Do I really like her for her, or is she just an annoying little bird, pecking away at my resistance?
* * *
Finally, some relief. I’m alone in my room. Peace and quiet.
A hotel room is not the same as my own bedroom, not by a long shot. Sooner or later I’ll get tired of not being able to open the window to feel the night breeze on my dick—yeah, I sleep naked—but I’ll manage somehow.
I sprawl out on the bed with the romance book. Nestling myself into the perfect comfortable spot, I open the book to the first page. Almost right away, it’s not bad.
The heroine has got herself a sassy mouth, which I find annoying but it works. The story is pretty good, and the historical details are pretty well researched.
Soon, as I’m reading about this heroine in her ruffly blue dress with a whalebone corset flirting with the sheriff in the story, all I can picture is her. Wren.
And why wouldn’t I? She fits the description. About the same age, small stature, wispy, plucky, friendly. Cusses a lot.
God, even trying to escape with a fantasy is getting me into trouble.
I read on and eventually find myself knee deep in a scene of graphic lovemaking, the likes of which I’ve never read in any of my favorite westerns.
Honestly? I don’t hate it.
What starts with a “Take me to bed, sheriff. Leave me something to remember you by,” ends with the most thorough plowing of a woman as I’ve ever read.
Jiminy Christmas. This was written by a woman? I probably should never ask that out loud; it’s probably sexist as hell.
Picturing Wren struggling to free herself of a dress like that, wrapping her legs around the sheriff, cussing like a sailor… It’s getting my dick hard. So hard I can’t quite contain it.
In fact, I’m going to need to…
Oh hell. Here I go.
I slide my hand down inside my drawers and keep reading. The descriptions are almost pornographic. I must look ridiculous. I’m holding a romance book in one hand, and my cock in the other, stroking myself alone in a hotel room. But I don’t care. I’m so full of need and I just have to get her out of my system.
The thought occurs to me, as I squeeze and pull my shaft on a powerful exhale and a grunt of pleasure, that maybe other people read these books one-handed. Specifically, this copy of this book.

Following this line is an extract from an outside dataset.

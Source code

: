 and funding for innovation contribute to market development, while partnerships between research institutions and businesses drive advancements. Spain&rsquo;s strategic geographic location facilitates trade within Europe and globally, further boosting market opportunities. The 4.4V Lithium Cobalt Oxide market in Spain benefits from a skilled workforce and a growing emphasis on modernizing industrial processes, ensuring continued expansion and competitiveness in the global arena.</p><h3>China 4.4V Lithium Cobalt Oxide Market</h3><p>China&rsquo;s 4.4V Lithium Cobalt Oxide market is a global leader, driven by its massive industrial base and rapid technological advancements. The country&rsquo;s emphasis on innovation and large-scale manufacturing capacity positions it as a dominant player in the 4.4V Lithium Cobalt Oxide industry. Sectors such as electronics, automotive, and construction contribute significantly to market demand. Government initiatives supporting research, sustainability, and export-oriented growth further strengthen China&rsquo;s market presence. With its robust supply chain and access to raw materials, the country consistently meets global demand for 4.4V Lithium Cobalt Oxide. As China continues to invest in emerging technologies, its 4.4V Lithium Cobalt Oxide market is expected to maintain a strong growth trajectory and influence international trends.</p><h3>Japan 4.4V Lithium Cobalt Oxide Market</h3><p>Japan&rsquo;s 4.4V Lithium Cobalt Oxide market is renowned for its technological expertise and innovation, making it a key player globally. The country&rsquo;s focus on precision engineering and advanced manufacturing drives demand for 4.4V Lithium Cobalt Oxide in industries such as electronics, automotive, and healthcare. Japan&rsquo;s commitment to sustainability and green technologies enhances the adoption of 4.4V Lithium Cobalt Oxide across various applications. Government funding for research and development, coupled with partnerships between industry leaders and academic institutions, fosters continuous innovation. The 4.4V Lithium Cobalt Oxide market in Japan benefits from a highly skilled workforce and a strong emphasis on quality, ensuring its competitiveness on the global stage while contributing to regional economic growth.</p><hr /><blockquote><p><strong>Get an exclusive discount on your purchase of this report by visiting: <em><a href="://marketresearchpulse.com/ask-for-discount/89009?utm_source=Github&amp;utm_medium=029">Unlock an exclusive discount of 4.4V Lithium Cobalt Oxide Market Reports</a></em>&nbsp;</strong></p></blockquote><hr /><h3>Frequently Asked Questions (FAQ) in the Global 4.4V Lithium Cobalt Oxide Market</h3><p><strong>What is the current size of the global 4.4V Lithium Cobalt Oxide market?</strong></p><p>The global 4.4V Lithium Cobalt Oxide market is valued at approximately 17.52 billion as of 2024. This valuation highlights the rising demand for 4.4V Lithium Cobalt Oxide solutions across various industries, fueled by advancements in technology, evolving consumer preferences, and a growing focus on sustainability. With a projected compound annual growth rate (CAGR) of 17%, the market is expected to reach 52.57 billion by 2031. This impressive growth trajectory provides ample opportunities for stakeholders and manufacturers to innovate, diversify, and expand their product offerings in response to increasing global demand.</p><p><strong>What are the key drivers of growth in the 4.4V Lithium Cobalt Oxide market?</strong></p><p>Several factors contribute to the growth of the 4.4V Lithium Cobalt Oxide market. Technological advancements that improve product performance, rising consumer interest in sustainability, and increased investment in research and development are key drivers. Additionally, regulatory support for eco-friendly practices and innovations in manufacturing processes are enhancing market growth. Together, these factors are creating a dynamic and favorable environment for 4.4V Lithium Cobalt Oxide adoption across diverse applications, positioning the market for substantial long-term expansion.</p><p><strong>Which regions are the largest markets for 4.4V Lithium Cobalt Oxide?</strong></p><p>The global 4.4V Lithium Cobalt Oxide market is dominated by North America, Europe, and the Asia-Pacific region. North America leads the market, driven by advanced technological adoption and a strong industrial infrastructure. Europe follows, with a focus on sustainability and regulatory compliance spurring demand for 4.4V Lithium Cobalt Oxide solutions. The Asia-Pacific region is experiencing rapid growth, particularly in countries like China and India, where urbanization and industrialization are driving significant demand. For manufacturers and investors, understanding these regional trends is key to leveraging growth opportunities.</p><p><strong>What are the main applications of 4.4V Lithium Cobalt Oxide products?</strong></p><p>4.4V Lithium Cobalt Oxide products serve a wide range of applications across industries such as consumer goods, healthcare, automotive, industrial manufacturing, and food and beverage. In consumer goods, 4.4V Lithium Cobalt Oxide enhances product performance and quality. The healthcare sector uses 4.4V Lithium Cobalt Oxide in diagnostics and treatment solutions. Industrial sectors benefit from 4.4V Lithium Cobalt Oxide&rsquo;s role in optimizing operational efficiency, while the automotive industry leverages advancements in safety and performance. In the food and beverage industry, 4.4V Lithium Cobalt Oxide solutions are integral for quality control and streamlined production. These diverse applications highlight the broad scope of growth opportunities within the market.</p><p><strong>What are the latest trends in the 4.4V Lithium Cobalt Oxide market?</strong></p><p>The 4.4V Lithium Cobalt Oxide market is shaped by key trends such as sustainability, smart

And that’s all I need to toss the book on the floor, roll to my back, and go to town. Stroking myself up and down tightly, I imagine — no, I wish — it was Wren riding me. Tasting me. Closing my eyes, I picture her mouth on it, teasing the tip. Sucking. Her hand cupping my balls. It’d be just like those words I heard coming from her phone yesterday.
Shit.
This is fucked up. But I’ll never get to sleep tonight if I don’t finish.
A quiet rapping on my
door interrupts my frenzy.
I freeze.
I look over at the alarm clock on the nightstand; it’s 8:30 pm. Who the hell is knocking on my door so late at night?
I cuss, sit up and throw my jeans on, prepared to feed someone a knuckle sandwich.
But when I throw open the door, I see that it’s her.
Wren.
And she’s standing there wearing a flimsy tank top, pajama pants, open bathrobe, and no bra.
How do I know? Because her nipples could not be more erect, or fully outlined, in that tie-dyed orange fabric.
I thought her sexy tattooed legs were a problem for me, but now I know the outline of her breasts, her nipples. My clouded brain now pictures her small frame with a swollen belly, carrying my baby. Where the hell did that image come from? She’s killing me.
I can barely rasp out, “Ma’am?”
For a second I can see a shadow of fear cross her face when she looks at me. I must look angry to her. She recovers and turns on that smile again and holds up something in her hand. A box that looks like one of those stupid party games.
“Jenga?”
Chapter Four
Wren
Sam looks mad.
How does someone get mad in the face of Jenga? It’s delightful.
I have to say I was pretty excited to get assigned a seat next to Sam in the jury box. I have no idea why nobody seemed all that interested in sitting by him at lunch today. But he looked so lonesome I could have cried.
He seemed to have a hard time making eye contact whenever I sipped on my soda straw.
“All you’re gonna eat is fries?” I asked him at one point.